OP: would it work and would you be willing to adjust some time around, perhaps to have your ex pick up the kids on Thursday from preschool for an overnight, bring them to preschool Friday morning, and then get them again Saturday morning?
Independent of your knowing his GF (or knowing the person who is going to babysit if that were the case), given the ROFR, and in the interest of giving the kids as much time with their dad as possible, the one-time adjustment might be good. Yes it's an adjustment to the regular routine the kids know, but it at least emulates the parent time as much as possible, moreso than if they are with a babysitter/GF/whatever for most of the time anyway. If he was going to be gone from 7-11pm so he would be the person doing the pickup and at least be around for most of their waking evening, it might not be so bad, but he's probably not even going to get to see them at all Friday (I assume they don't stay up past 11pm!). Kindof a "what's the point?!"

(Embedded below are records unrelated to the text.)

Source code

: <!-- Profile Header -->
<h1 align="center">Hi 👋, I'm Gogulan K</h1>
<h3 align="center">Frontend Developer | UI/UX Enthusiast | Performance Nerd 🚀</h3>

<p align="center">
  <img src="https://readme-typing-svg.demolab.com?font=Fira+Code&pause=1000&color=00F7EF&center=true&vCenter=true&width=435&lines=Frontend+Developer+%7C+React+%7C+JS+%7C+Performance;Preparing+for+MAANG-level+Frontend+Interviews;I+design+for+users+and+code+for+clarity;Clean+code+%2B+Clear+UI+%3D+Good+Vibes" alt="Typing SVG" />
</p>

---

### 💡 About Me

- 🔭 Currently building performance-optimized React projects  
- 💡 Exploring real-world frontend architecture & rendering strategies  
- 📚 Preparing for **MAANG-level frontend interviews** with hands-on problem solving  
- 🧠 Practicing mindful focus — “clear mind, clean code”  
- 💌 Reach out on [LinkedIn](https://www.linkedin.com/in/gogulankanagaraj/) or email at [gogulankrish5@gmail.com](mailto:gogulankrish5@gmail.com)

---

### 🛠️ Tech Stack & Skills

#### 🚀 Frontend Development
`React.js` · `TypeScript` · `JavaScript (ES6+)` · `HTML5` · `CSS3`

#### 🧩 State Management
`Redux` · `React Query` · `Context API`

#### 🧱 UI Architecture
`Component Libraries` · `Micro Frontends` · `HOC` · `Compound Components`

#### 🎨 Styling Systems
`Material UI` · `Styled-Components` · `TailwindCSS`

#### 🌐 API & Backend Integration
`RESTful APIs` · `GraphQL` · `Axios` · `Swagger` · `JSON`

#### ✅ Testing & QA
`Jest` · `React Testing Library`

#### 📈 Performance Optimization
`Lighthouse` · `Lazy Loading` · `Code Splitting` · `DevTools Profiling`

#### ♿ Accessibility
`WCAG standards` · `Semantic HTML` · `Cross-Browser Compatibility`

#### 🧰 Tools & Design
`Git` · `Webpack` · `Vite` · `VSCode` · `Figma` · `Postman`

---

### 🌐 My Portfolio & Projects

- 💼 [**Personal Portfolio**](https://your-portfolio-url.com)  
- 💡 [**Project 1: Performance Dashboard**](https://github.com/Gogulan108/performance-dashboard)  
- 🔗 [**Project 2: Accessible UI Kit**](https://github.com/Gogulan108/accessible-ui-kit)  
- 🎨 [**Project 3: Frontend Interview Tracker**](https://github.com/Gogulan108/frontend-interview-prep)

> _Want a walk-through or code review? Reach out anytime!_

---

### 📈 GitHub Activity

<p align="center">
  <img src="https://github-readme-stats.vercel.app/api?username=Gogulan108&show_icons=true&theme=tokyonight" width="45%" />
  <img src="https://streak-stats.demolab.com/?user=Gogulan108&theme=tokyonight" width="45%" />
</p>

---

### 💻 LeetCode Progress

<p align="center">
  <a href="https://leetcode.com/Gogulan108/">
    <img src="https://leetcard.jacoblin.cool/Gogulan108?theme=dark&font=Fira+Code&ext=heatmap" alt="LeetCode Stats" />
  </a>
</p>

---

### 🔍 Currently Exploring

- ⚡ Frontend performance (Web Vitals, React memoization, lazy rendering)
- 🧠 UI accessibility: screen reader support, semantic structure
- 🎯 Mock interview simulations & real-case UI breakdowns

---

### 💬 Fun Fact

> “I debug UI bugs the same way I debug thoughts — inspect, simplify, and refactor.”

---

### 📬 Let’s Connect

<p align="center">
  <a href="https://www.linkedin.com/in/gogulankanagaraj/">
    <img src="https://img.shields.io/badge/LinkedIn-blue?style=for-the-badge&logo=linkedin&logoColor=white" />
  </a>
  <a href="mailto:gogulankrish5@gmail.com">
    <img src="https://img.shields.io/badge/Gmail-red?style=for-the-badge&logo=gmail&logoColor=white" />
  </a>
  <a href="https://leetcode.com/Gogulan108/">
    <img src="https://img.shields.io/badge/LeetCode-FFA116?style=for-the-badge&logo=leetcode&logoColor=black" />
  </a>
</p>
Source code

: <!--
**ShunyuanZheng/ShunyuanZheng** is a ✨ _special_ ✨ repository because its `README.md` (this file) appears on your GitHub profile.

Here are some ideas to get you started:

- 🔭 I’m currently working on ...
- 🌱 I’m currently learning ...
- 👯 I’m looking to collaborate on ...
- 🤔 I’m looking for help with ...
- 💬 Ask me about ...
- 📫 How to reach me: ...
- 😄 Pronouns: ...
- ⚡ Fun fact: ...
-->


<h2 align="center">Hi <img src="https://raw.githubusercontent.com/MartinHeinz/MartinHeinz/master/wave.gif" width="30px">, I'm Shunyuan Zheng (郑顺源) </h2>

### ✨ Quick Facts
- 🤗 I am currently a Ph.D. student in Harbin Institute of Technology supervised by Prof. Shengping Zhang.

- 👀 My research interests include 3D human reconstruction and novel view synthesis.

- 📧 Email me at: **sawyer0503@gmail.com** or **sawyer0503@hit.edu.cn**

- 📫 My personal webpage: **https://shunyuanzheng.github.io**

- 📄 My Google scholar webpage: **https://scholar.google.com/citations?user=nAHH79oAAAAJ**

If you do this, let him know it can't become the regular plan (to change things around in general, that is) unless you sit down and have a serious talk about it and come to a new agreement, of course. And if it is appropriate to switch around, he needs to learn to communicate with you that he'd like to switch things up. It could go both ways, as long as everyone is agreeable and the switching isn't abused (as in, the sense of routine becomes damaged or lost).
If his Friday night plans include "boozing," all of this is moot and he should just be glad with whatever reasonable alternative you offer, including "just pick them up Saturday morning." Not sure what kind of guy he is, hopefully this isn't the "problem." Of course, he's probably not going to tell you why he's busy, but you perhaps know him well enough to know if this is what's up.